Board(const Game& g)

Initialize a board. The parameter g refers to the game the board is being used in. Board member functions that need to know the number of rows or columns or the characteristics of ships will presumably find out from the game object the board was constructed with.

void clear()

This function clears the board so it is empty, ready to be populated with ships.

void block()

This function blocks about half the positions on the board. This function will be used only by the MediocrePlayer when placing ships on the board at the start of play. If a position is blocked, then that player may not place a ship that occupies that location.

void unblock()

This function unblocks all the blocked positions on the board. This function will be used only by the MediocrePlayer, after placing ships on the board, but before the start of play.

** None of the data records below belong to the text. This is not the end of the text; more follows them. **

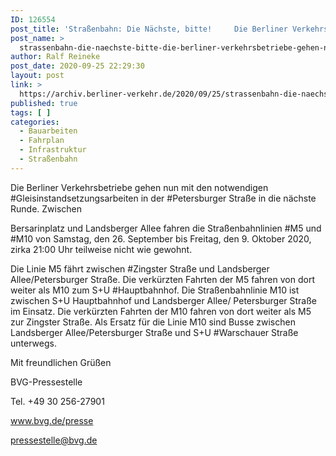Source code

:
 ```yaml
---
ID: 126554
post_title: 'Straßenbahn: Die Nächste, bitte!     Die Berliner Verkehrsbetriebe gehen nun mit den notwendigen Gleisinstandsetzungsarbeiten in der Petersburger Straße in die nächste Runde. , aus BVG'
post_name: >
  strassenbahn-die-naechste-bitte-die-berliner-verkehrsbetriebe-gehen-nun-mit-den-notwendigen-gleisinstandsetzungsarbeiten-in-der-petersburger-strasse-in-die-naechste-runde-aus-bvg
author: Ralf Reineke
post_date: 2020-09-25 22:29:30
layout: post
link: >
  https://archiv.berliner-verkehr.de/2020/09/25/strassenbahn-die-naechste-bitte-die-berliner-verkehrsbetriebe-gehen-nun-mit-den-notwendigen-gleisinstandsetzungsarbeiten-in-der-petersburger-strasse-in-die-naechste-runde-aus-bvg/
published: true
tags: [ ]
categories:
  - Bauarbeiten
  - Fahrplan
  - Infrastruktur
  - Straßenbahn
---
```

<p style="font-weight: 400;">Die Berliner Verkehrsbetriebe gehen nun mit den notwendigen #Gleisinstandsetzungsarbeiten in der #Petersburger Straße in die nächste Runde. Zwischen</p>
<p style="font-weight: 400;">Bersarinplatz und Landsberger Allee fahren die Straßenbahnlinien #M5 und #M10 von Samstag, den 26. September bis Freitag, den 9. Oktober 2020, zirka 21:00 Uhr teilweise nicht wie gewohnt.</p>
<p style="font-weight: 400;">Die Linie M5 fährt zwischen #Zingster Straße und Landsberger Allee/Petersburger Straße. Die verkürzten Fahrten der M5 fahren von dort weiter als M10 zum S+U #Hauptbahnhof. Die Straßenbahnlinie M10 ist zwischen S+U Hauptbahnhof und Landsberger Allee/ Petersburger Straße im Einsatz. Die verkürzten Fahrten der M10 fahren von dort weiter als M5 zur Zingster Straße. Als Ersatz für die Linie M10 sind Busse zwischen Landsberger Allee/Petersburger Straße und S+U #Warschauer Straße unterwegs.</p>
<p style="font-weight: 400;">Mit freundlichen Grüßen</p>
<p style="font-weight: 400;">BVG-Pressestelle</p>
<p style="font-weight: 400;">Tel. +49 30 256-27901</p>
<p style="font-weight: 400;"><a href="http://www.bvg.de/presse" data-saferedirecturl="https://www.google.com/url?q=http://www.bvg.de/presse&amp;source=gmail&amp;ust=1601753699920000&amp;usg=AFQjCNEaoijUMG2h2bvNPB53ykYIHGQTug">www.bvg.de/presse</a></p>
<p style="font-weight: 400;"><a href="mailto:pressestelle@bvg.de">pressestelle@bvg.de</a></p>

bool placeShip(Point topOrLeft, int shipId, Direction dir)

This function attempts to place the specified ship at the specified coordinate, in the specified direction. The parameter topOrLeft specifies the topmost segment of the ship if dir is VERTICAL, or the leftmost segment if dir is HORIZONTAL. The parameter shipId is the ship ID number. This function returns false if the ship cannot be placed because:

  1. The shipId is invalid

  1. The ship would be partly or fully outside the board.

  2. The ship would overlap an already-placed ship.

  3. The ship would overlap one or more positions that were blocked by a previous call to the block function.

  4. The ship with that ship ID has previously been placed on this Board and not yet been unplaced since its most recent placement.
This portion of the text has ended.